The task: Could you give back every record below exactly, leaving out the pictures?

Stored entries
────────

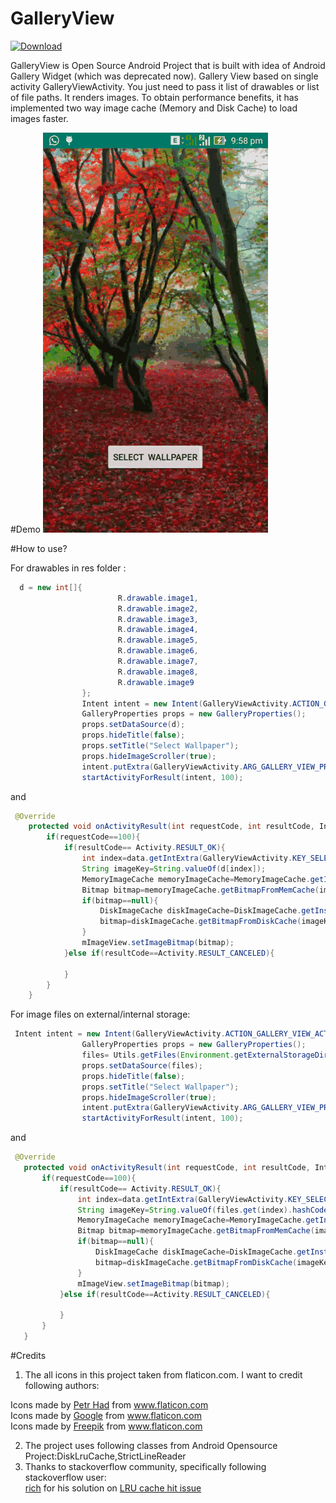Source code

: # GalleryView
[ ![Download](https://api.bintray.com/packages/jaybhayvijay/maven/GalleryView/images/download.svg) ](https://bintray.com/jaybhayvijay/maven/GalleryView/_latestVersion)

GalleryView is Open Source Android Project that is built with idea of Android Gallery Widget (which was deprecated now). Gallery View based on single activity GalleryViewActivity. You just need to pass it list of drawables or list of file paths. It renders images. To obtain performance benefits, it has implemented two way image cache (Memory and Disk Cache) to load images faster. 

#Demo
![GalleryView Demo](https://raw.githubusercontent.com/VijayJaybhay/GalleryView/master/app/src/main/res/demo.gif)

#How to use?

For drawables in res folder :
```java
  d = new int[]{
                        R.drawable.image1,
                        R.drawable.image2,
                        R.drawable.image3,
                        R.drawable.image4,
                        R.drawable.image5,
                        R.drawable.image6,
                        R.drawable.image7,
                        R.drawable.image8,
                        R.drawable.image9
                };
                Intent intent = new Intent(GalleryViewActivity.ACTION_GALLERY_VIEW_ACTIVITY);
                GalleryProperties props = new GalleryProperties();
                props.setDataSource(d);
                props.hideTitle(false);
                props.setTitle("Select Wallpaper");
                props.hideImageScroller(true);
                intent.putExtra(GalleryViewActivity.ARG_GALLERY_VIEW_PROPERTIES, props);
                startActivityForResult(intent, 100);
 ```               
and 
```java
 @Override
    protected void onActivityResult(int requestCode, int resultCode, Intent data) {
        if(requestCode==100){
            if(resultCode== Activity.RESULT_OK){
                int index=data.getIntExtra(GalleryViewActivity.KEY_SELECTED_IMAGE_INDEX, 0);
                String imageKey=String.valueOf(d[index]);
                MemoryImageCache memoryImageCache=MemoryImageCache.getInstance(MainActivity.this);
                Bitmap bitmap=memoryImageCache.getBitmapFromMemCache(imageKey);
                if(bitmap==null){
                    DiskImageCache diskImageCache=DiskImageCache.getInstance(MainActivity.this);
                    bitmap=diskImageCache.getBitmapFromDiskCache(imageKey);
                }
                mImageView.setImageBitmap(bitmap);
            }else if(resultCode==Activity.RESULT_CANCELED){

            }
        }
    }
```
For image files on external/internal storage:
```java
 Intent intent = new Intent(GalleryViewActivity.ACTION_GALLERY_VIEW_ACTIVITY);
                GalleryProperties props = new GalleryProperties();
                files= Utils.getFiles(Environment.getExternalStorageDirectory() + "/temp");//directory containing images
                props.setDataSource(files);
                props.hideTitle(false);
                props.setTitle("Select Wallpaper");
                props.hideImageScroller(true);
                intent.putExtra(GalleryViewActivity.ARG_GALLERY_VIEW_PROPERTIES, props);
                startActivityForResult(intent, 100);
 ```
 
 and 
 ```java
  @Override
    protected void onActivityResult(int requestCode, int resultCode, Intent data) {
        if(requestCode==100){
            if(resultCode== Activity.RESULT_OK){
                int index=data.getIntExtra(GalleryViewActivity.KEY_SELECTED_IMAGE_INDEX, 0);
                String imageKey=String.valueOf(files.get(index).hashCode());
                MemoryImageCache memoryImageCache=MemoryImageCache.getInstance(MainActivity.this);
                Bitmap bitmap=memoryImageCache.getBitmapFromMemCache(imageKey);
                if(bitmap==null){
                    DiskImageCache diskImageCache=DiskImageCache.getInstance(MainActivity.this);
                    bitmap=diskImageCache.getBitmapFromDiskCache(imageKey);
                }
                mImageView.setImageBitmap(bitmap);
            }else if(resultCode==Activity.RESULT_CANCELED){

            }
        }
    }
 ```
 
#Credits
1. The all icons in this project taken from flaticon.com. I want to credit following authors:<br/>
<div>Icons made by <a href="http://www.flaticon.com/authors/petr-had" title="Petr Had">Petr Had</a> from <a href="http://www.flaticon.com" title="Flaticon">www.flaticon.com</a>  
<div>Icons made by <a href="http://www.flaticon.com/authors/google" title="Google">Google</a> from <a href="http://www.flaticon.com" title="Flaticon">www.flaticon.com</a> <br/>
<div>Icons made by <a href="http://www.freepik.com" title="Freepik">Freepik</a> from <a href="http://www.flaticon.com" title="Flaticon">www.flaticon.com</a>

2. The project uses following classes from Android Opensource Project:DiskLruCache,StrictLineReader
3. Thanks to stackoverflow community, specifically following stackoverflow user:<br/>
    <a href="http://stackoverflow.com/users/53501/rich">rich</a> for his solution on <a href="http://stackoverflow.com/questions/15459834/lrucache-not-working for LRU cache hit problem"> LRU cache hit issue </a>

────────

Worked solution:
Source code

: # GalleryView
[ ![Download](https://api.bintray.com/packages/jaybhayvijay/maven/GalleryView/images/download.svg) ](https://bintray.com/jaybhayvijay/maven/GalleryView/_latestVersion)

GalleryView is Open Source Android Project that is built with idea of Android Gallery Widget (which was deprecated now). Gallery View based on single activity GalleryViewActivity. You just need to pass it list of drawables or list of file paths. It renders images. To obtain performance benefits, it has implemented two way image cache (Memory and Disk Cache) to load images faster. 

#Demo
![GalleryView Demo](https://raw.githubusercontent.com/VijayJaybhay/GalleryView/master/app/src/main/res/demo.gif)

#How to use?

For drawables in res folder :
```java
  d = new int[]{
                        R.drawable.image1,
                        R.drawable.image2,
                        R.drawable.image3,
                        R.drawable.image4,
                        R.drawable.image5,
                        R.drawable.image6,
                        R.drawable.image7,
                        R.drawable.image8,
                        R.drawable.image9
                };
                Intent intent = new Intent(GalleryViewActivity.ACTION_GALLERY_VIEW_ACTIVITY);
                GalleryProperties props = new GalleryProperties();
                props.setDataSource(d);
                props.hideTitle(false);
                props.setTitle("Select Wallpaper");
                props.hideImageScroller(true);
                intent.putExtra(GalleryViewActivity.ARG_GALLERY_VIEW_PROPERTIES, props);
                startActivityForResult(intent, 100);
 ```               
and 
```java
 @Override
    protected void onActivityResult(int requestCode, int resultCode, Intent data) {
        if(requestCode==100){
            if(resultCode== Activity.RESULT_OK){
                int index=data.getIntExtra(GalleryViewActivity.KEY_SELECTED_IMAGE_INDEX, 0);
                String imageKey=String.valueOf(d[index]);
                MemoryImageCache memoryImageCache=MemoryImageCache.getInstance(MainActivity.this);
                Bitmap bitmap=memoryImageCache.getBitmapFromMemCache(imageKey);
                if(bitmap==null){
                    DiskImageCache diskImageCache=DiskImageCache.getInstance(MainActivity.this);
                    bitmap=diskImageCache.getBitmapFromDiskCache(imageKey);
                }
                mImageView.setImageBitmap(bitmap);
            }else if(resultCode==Activity.RESULT_CANCELED){

            }
        }
    }
```
For image files on external/internal storage:
```java
 Intent intent = new Intent(GalleryViewActivity.ACTION_GALLERY_VIEW_ACTIVITY);
                GalleryProperties props = new GalleryProperties();
                files= Utils.getFiles(Environment.getExternalStorageDirectory() + "/temp");//directory containing images
                props.setDataSource(files);
                props.hideTitle(false);
                props.setTitle("Select Wallpaper");
                props.hideImageScroller(true);
                intent.putExtra(GalleryViewActivity.ARG_GALLERY_VIEW_PROPERTIES, props);
                startActivityForResult(intent, 100);
 ```
 
 and 
 ```java
  @Override
    protected void onActivityResult(int requestCode, int resultCode, Intent data) {
        if(requestCode==100){
            if(resultCode== Activity.RESULT_OK){
                int index=data.getIntExtra(GalleryViewActivity.KEY_SELECTED_IMAGE_INDEX, 0);
                String imageKey=String.valueOf(files.get(index).hashCode());
                MemoryImageCache memoryImageCache=MemoryImageCache.getInstance(MainActivity.this);
                Bitmap bitmap=memoryImageCache.getBitmapFromMemCache(imageKey);
                if(bitmap==null){
                    DiskImageCache diskImageCache=DiskImageCache.getInstance(MainActivity.this);
                    bitmap=diskImageCache.getBitmapFromDiskCache(imageKey);
                }
                mImageView.setImageBitmap(bitmap);
            }else if(resultCode==Activity.RESULT_CANCELED){

            }
        }
    }
 ```
 
#Credits
1. The all icons in this project taken from flaticon.com. I want to credit following authors:<br/>
<div>Icons made by <a href="http://www.flaticon.com/authors/petr-had" title="Petr Had">Petr Had</a> from <a href="http://www.flaticon.com" title="Flaticon">www.flaticon.com</a>  
<div>Icons made by <a href="http://www.flaticon.com/authors/google" title="Google">Google</a> from <a href="http://www.flaticon.com" title="Flaticon">www.flaticon.com</a> <br/>
<div>Icons made by <a href="http://www.freepik.com" title="Freepik">Freepik</a> from <a href="http://www.flaticon.com" title="Flaticon">www.flaticon.com</a>

2. The project uses following classes from Android Opensource Project:DiskLruCache,StrictLineReader
3. Thanks to stackoverflow community, specifically following stackoverflow user:<br/>
    <a href="http://stackoverflow.com/users/53501/rich">rich</a> for his solution on <a href="http://stackoverflow.com/questions/15459834/lrucache-not-working for LRU cache hit problem"> LRU cache hit issue </a>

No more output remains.